The term mameluco is one that is used very little in Brazil, but like mulatto, mameluco can be traced back to Portuguese sources in the sixteenth century, following their establishment of a colonial outpost in Brazil. The first representation of a mameluco is in de Bry's version of Hans Staden's description of Brazil.

In Eckhout's painting of the mameluca woman, he presents a half-Brazilian and half-European woman holding a basket.
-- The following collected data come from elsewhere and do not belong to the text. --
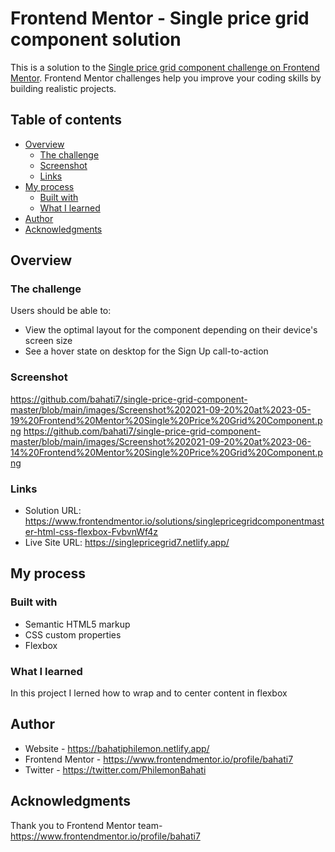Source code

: # Frontend Mentor - Single price grid component solution

This is a solution to the [Single price grid component challenge on Frontend Mentor](https://www.frontendmentor.io/challenges/single-price-grid-component-5ce41129d0ff452fec5abbbc). Frontend Mentor challenges help you improve your coding skills by building realistic projects. 

## Table of contents

- [Overview](#overview)
  - [The challenge](#the-challenge)
  - [Screenshot](#screenshot)
  - [Links](#links)
- [My process](#my-process)
  - [Built with](#built-with)
  - [What I learned](#what-i-learned)
- [Author](#author)
- [Acknowledgments](#acknowledgments)


## Overview

### The challenge

Users should be able to:

- View the optimal layout for the component depending on their device's screen size
- See a hover state on desktop for the Sign Up call-to-action

### Screenshot

https://github.com/bahati7/single-price-grid-component-master/blob/main/images/Screenshot%202021-09-20%20at%2023-05-19%20Frontend%20Mentor%20Single%20Price%20Grid%20Component.png
https://github.com/bahati7/single-price-grid-component-master/blob/main/images/Screenshot%202021-09-20%20at%2023-06-14%20Frontend%20Mentor%20Single%20Price%20Grid%20Component.png


### Links

- Solution URL: https://www.frontendmentor.io/solutions/singlepricegridcomponentmaster-html-css-flexbox-FvbvnWf4z
- Live Site URL: https://singlepricegrid7.netlify.app/

## My process

### Built with

- Semantic HTML5 markup
- CSS custom properties
- Flexbox




### What I learned

In this project I lerned how to wrap and to center content in flexbox


## Author

- Website - https://bahatiphilemon.netlify.app/
- Frontend Mentor - https://www.frontendmentor.io/profile/bahati7
- Twitter - https://twitter.com/PhilemonBahati


## Acknowledgments
Thank you to  Frontend Mentor team- https://www.frontendmentor.io/profile/bahati7

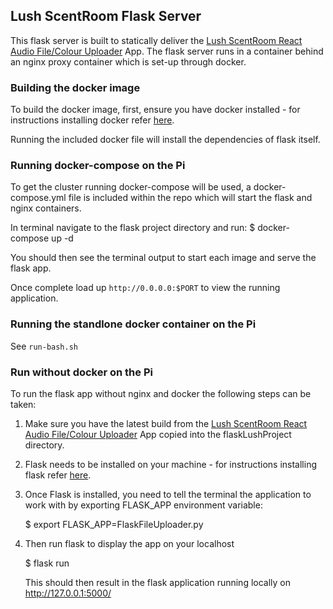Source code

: 
## Lush ScentRoom Flask Server

This flask server is built to statically deliver the [Lush ScentRoom React Audio File/Colour Uploader](https://github.com/LUSHDigital/lrpi_scentroom_ui) App. The flask server runs in a container behind an nginx proxy container which is set-up through docker.

### Building the docker image

To build the docker image, first, ensure you have docker installed - for instructions installing docker refer [here](https://docs.docker.com/install/).

Running the included docker file will install the dependencies of flask itself. 

### Running docker-compose on the Pi

To get the cluster running docker-compose will be used, a docker-compose.yml file is included within the repo which will start the flask and nginx containers.

In terminal navigate to the flask project directory and run: 
    $ docker-compose up -d

You should then see the terminal output to start each image and serve the flask app. 

Once complete load up `http://0.0.0.0:$PORT` to view the running application. 

### Running the standlone docker container on the Pi

See `run-bash.sh`

### Run without docker on the Pi

To run the flask app without nginx and docker the following steps can be taken:

1. Make sure you have the latest build from the [Lush ScentRoom React Audio File/Colour Uploader](https://github.com/LUSHDigital/lrpi_scentroom_ui) App copied into the flaskLushProject directory.

2. Flask needs to be installed on your machine - for instructions installing flask refer [here](https://flask.palletsprojects.com/en/1.1.x/installation/#installation).

3. Once Flask is installed, you need to tell the terminal the application to work with by exporting FLASK_APP environment variable:

    $ export FLASK_APP=FlaskFileUploader.py

4. Then run flask to display the app on your localhost

    $ flask run
    
    This should then result in the flask application running locally on http://127.0.0.1:5000/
Eckhout's depiction shows a woman in a flowing white dress balancing a basket of flowers in one hand. Her other hand is lifting her dress to reveal a small portion of her leg. This painting has many aspects that were characteristics of Eckhout's other paintings from his time in Brazil. The two guinea pigs at the woman's feet show his interest in the natural life of Brazil. In addition, the flowers she is carrying and the plant life around her were Eckhout's way of representing the fertility of Brazil, drawing attention to the successful production of crops there.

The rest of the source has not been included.